(Beginning of DATA FOR ANALYSIS)

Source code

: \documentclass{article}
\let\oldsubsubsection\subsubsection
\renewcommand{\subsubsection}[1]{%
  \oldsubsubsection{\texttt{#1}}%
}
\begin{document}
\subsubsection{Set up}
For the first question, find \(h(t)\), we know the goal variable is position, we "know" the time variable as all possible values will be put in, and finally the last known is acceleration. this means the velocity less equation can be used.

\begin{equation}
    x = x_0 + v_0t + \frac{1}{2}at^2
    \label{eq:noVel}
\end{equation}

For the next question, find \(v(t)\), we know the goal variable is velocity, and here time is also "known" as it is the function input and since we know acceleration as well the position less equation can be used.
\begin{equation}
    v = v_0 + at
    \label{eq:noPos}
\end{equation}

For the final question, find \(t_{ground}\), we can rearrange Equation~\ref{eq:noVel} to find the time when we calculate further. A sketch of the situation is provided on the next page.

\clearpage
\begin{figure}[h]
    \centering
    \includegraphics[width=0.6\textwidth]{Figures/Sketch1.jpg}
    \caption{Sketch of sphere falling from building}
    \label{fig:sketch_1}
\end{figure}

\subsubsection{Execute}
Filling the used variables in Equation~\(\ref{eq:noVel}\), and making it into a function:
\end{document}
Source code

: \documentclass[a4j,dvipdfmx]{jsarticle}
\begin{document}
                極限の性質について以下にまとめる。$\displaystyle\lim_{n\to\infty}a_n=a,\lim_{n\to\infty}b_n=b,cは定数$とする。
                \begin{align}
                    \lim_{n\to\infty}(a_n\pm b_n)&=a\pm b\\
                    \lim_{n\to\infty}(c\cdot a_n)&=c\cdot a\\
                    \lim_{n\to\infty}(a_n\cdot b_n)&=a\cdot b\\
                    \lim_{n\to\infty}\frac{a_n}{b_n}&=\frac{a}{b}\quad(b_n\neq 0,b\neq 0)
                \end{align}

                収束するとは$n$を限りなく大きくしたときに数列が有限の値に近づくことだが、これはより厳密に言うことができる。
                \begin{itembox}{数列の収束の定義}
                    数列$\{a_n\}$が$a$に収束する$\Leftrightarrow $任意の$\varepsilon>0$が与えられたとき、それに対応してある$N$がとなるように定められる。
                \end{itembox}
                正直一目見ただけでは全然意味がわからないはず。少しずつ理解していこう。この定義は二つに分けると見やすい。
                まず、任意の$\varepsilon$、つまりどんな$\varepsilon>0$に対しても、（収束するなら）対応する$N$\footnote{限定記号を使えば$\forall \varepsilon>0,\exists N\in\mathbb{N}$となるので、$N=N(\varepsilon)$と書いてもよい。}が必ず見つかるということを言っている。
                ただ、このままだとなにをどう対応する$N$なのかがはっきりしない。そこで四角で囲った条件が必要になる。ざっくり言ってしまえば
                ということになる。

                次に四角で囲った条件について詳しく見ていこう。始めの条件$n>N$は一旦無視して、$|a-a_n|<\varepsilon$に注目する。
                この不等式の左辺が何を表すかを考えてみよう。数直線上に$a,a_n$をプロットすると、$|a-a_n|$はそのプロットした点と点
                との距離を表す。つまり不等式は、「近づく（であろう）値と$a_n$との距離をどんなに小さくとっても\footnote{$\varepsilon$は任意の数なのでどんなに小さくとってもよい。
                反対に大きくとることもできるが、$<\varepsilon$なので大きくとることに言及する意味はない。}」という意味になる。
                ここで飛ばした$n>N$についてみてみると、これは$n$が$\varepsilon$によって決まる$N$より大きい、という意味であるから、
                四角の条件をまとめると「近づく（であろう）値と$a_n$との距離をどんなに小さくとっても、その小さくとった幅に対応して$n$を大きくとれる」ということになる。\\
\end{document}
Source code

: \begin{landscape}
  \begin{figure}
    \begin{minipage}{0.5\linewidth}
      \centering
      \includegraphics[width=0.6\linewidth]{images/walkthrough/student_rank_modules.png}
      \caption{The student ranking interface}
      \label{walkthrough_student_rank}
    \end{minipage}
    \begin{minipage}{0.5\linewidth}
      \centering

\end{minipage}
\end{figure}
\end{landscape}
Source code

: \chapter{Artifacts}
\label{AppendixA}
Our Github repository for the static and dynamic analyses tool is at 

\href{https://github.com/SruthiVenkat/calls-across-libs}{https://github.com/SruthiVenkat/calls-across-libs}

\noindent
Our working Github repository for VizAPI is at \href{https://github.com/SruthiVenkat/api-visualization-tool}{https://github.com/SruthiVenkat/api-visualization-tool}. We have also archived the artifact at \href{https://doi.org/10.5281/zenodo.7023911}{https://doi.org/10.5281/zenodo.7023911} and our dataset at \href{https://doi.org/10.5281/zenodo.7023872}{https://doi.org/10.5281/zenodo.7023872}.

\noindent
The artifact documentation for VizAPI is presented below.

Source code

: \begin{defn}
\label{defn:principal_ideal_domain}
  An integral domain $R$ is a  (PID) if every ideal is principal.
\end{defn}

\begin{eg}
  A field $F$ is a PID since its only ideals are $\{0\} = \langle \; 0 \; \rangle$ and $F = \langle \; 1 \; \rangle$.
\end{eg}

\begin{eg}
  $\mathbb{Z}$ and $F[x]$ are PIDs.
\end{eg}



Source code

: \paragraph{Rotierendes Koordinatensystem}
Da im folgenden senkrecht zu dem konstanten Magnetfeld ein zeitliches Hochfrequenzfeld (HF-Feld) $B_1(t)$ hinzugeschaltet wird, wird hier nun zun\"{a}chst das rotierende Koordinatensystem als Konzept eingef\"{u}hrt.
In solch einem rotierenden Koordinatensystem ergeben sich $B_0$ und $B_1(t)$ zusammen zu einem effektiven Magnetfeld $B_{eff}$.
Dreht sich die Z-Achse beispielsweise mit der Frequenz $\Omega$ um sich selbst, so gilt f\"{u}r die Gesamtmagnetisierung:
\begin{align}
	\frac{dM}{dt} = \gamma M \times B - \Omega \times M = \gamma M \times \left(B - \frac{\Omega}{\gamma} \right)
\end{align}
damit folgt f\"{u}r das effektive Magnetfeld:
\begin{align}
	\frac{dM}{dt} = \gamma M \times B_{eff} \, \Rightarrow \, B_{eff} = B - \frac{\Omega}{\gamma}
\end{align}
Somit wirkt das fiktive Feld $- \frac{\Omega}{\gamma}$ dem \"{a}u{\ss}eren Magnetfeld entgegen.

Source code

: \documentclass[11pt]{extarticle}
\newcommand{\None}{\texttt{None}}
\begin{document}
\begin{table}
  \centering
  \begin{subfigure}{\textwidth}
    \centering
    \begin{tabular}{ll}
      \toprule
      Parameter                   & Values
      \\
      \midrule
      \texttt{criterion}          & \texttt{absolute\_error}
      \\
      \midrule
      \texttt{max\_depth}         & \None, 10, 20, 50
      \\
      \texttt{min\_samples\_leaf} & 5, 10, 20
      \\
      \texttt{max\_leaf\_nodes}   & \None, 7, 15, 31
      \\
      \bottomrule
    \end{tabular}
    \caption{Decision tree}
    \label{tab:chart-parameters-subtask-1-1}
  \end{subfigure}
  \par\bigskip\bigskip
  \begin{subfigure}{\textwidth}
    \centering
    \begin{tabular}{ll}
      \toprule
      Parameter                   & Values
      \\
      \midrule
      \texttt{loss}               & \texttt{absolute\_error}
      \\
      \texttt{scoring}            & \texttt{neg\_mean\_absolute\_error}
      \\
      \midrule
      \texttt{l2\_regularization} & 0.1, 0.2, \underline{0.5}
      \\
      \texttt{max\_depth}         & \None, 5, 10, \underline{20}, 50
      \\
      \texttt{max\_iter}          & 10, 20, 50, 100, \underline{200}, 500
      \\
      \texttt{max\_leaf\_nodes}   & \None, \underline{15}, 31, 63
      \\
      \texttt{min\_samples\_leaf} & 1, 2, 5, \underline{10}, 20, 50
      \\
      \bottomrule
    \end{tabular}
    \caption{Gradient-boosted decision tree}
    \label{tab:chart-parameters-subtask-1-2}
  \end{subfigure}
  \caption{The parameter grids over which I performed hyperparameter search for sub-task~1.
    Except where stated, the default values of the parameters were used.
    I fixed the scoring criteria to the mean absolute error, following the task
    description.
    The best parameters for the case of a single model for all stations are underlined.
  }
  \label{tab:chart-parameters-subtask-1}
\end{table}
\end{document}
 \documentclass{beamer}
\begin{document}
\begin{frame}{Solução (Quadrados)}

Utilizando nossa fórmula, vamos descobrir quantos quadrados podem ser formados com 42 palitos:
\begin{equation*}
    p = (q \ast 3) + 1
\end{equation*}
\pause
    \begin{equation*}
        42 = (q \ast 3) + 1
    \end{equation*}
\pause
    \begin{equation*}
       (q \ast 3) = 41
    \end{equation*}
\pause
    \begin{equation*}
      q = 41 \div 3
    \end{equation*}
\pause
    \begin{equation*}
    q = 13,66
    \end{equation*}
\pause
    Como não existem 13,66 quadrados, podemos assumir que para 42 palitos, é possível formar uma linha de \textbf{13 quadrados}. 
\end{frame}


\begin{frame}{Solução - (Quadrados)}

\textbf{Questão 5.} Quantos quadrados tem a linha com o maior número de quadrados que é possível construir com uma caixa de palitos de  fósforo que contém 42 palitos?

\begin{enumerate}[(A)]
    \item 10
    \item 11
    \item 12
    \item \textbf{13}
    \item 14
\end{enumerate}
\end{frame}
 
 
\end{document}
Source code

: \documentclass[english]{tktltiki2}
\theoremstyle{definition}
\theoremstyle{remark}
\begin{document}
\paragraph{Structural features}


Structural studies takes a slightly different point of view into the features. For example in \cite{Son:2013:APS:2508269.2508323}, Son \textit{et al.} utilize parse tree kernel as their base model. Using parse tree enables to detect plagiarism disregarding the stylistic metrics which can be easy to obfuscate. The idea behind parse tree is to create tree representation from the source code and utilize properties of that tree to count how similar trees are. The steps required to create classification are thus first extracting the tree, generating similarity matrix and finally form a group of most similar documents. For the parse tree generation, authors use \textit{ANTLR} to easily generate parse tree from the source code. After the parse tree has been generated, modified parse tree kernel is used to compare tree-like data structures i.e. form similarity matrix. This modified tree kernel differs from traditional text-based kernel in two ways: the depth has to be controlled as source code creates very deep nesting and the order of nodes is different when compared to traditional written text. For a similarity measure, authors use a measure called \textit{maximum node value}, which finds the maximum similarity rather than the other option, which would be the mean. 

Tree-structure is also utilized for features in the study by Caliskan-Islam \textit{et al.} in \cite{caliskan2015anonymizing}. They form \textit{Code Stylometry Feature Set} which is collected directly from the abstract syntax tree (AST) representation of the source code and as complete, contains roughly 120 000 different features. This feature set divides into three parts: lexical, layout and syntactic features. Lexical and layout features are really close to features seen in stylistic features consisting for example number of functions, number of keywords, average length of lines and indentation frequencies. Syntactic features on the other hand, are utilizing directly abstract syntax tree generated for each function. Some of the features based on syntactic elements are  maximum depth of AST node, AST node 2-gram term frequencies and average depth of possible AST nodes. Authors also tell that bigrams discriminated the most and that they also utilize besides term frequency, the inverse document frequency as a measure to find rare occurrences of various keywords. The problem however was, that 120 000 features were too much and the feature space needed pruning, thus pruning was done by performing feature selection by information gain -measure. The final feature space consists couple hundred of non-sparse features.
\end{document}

(End of DATA FOR ANALYSIS)

Within the records above, determine the number of lines that hold the word "chart" and return only that value.

EXERCISE SOLUTION
3